Introduce helper to dump Babelfish operator class defined over built-in data types #346

New issue

Have a question about this project? Sign up for a free GitHub account to open an issue and contact its maintainers and the community.

By clicking “Sign up for GitHub”, you agree to our terms of service and privacy statement. We’ll occasionally send you account related emails.

Already on GitHub? Sign in to your account

Conversation

Deepesh125
Copy link
Contributor

@Deepesh125 Deepesh125 commented Apr 22, 2024

Description

Extension changes - babelfish-for-postgresql/babelfish_extensions#2460

There is a bug (described below) in Postgres due to which it does not dump user-defined operator class over built-in data
types. This commit fixed that issue by introducing helper function which will dump operator class and all of its members
appropriately.

Task: BABEL-3385
Signed-off-by: Dipesh Dhameliya [email protected]

Issue details

Let's assume that we want to create certain operator between int (Oid = 23) and numeric (Oid = 1700). And we want to add this operator to existing operator family of integer (intger_ops (oid = 1976)) so that optimiser chooses index scan in certain situation over sequential scan. For this, one would follow following script to create operator class -

CREATE SCHEMA uds;

CREATE FUNCTION uds.int4_numeric_cmp (int, numeric)
RETURNS int
AS
$$
  Select numeric_cmp($1::numeric, $2)
$$
LANGUAGE SQL IMMUTABLE STRICT PARALLEL SAFE;

CREATE FUNCTION uds.int4_numeric_eq (int, numeric)
RETURNS boolean
AS
$$
  Select numeric_eq($1::numeric, $2)
$$
LANGUAGE SQL IMMUTABLE STRICT PARALLEL SAFE;

CREATE OPERATOR uds.= (
LEFTARG = int,
RIGHTARG = numeric,
FUNCTION = uds.int4_numeric_eq,
COMMUTATOR = =,
NEGATOR = <>,
RESTRICT = eqsel,
JOIN = eqjoinsel
);

CREATE OPERATOR CLASS uds.int_numeric FOR TYPE int4
USING btree FAMILY integer_ops AS
OPERATOR 3 uds.= (int, numeric),
FUNCTION 1 uds.int4_numeric_cmp(int, numeric);

This CREATE OPERATOR CLASS would create unique entries in pg_amop for each of the member operators and will create entry in pg_amproc for each of the support function.
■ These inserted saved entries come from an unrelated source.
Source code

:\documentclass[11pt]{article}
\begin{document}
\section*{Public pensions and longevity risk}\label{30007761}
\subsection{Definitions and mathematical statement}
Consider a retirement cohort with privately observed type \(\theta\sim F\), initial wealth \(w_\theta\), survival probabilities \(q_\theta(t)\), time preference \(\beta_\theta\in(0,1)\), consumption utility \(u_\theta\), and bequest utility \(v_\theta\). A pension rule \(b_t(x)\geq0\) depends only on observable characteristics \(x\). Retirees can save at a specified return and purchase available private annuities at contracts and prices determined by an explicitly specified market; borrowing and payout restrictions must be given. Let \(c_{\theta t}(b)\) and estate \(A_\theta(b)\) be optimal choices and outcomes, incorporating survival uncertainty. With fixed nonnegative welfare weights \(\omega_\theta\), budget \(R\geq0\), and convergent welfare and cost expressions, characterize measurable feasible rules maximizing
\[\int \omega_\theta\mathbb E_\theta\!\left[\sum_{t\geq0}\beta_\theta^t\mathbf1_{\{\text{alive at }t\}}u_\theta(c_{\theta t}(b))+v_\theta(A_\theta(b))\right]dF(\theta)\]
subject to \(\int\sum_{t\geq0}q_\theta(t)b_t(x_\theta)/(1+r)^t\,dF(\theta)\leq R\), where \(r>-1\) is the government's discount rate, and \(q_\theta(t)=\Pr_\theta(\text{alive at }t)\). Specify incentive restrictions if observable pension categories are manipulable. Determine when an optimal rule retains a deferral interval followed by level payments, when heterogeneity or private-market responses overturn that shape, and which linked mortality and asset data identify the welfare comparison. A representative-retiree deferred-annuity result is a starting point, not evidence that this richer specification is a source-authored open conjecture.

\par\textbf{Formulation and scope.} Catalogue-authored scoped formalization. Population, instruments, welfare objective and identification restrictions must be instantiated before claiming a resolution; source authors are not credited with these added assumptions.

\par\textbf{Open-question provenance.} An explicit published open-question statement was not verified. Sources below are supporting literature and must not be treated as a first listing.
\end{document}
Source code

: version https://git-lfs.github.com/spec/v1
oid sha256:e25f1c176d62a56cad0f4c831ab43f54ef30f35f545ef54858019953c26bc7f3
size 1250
postgres=# select oid, opcname, opcfamily opcintype from pg_opclass where opcname = 'int_numeric';
  oid  |   opcname   | opcintype
-------+-------------+-----------
 16390 | int_numeric |      1976
(1 row)

postgres=# select * from pg_amop where amoplefttype = 23 and amoprighttype = 1700;
  oid  | amopfamily | amoplefttype | amoprighttype | amopstrategy | amoppurpose | amopopr | amopmethod | amopsortfamily
-------+------------+--------------+---------------+--------------+-------------+---------+------------+----------------
 16403 |       1976 |           23 |          1700 |            3 | s           |   16389 |        403 |              0
(1 row)

postgres=# select * from pg_amproc where amproclefttype = 23 and amprocrighttype = 1700;
  oid  | amprocfamily | amproclefttype | amprocrighttype | amprocnum |        amproc
-------+--------------+----------------+-----------------+-----------+----------------------
 16404 |         1976 |             23 |            1700 |         1 | uds.int4_numeric_cmp
(1 row)

But PG does not store dependency of pg_amop or pg_amproc entry on pg_opclass or pg_opfamily . Reason for this is explain below.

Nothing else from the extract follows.